Supplied material: Begin
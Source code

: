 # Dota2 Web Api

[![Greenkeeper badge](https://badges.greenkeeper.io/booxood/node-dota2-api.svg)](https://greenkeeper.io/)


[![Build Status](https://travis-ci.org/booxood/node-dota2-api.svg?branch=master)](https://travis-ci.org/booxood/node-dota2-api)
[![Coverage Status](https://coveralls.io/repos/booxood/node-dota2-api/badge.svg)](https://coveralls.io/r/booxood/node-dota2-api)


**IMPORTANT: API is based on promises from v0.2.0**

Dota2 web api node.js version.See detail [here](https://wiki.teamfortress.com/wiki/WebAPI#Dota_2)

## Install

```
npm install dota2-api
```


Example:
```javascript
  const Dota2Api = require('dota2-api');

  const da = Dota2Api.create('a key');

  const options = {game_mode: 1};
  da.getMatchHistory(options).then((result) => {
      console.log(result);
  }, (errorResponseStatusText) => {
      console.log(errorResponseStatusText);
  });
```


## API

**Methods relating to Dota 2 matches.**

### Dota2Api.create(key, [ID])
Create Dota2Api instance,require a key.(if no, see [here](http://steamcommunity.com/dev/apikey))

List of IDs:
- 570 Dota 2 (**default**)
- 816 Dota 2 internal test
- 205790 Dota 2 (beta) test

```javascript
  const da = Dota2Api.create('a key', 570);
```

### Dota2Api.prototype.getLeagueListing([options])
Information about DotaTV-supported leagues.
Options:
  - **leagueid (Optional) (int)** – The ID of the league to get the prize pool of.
Supplied material: End
- _Work order_:
Of the lines above, show those in which "const" appears.

- _Answer space_:
  const Dota2Api = require('dota2-api');
  const da = Dota2Api.create('a key');
  const options = {game_mode: 1};
  const da = Dota2Api.create('a key', 570);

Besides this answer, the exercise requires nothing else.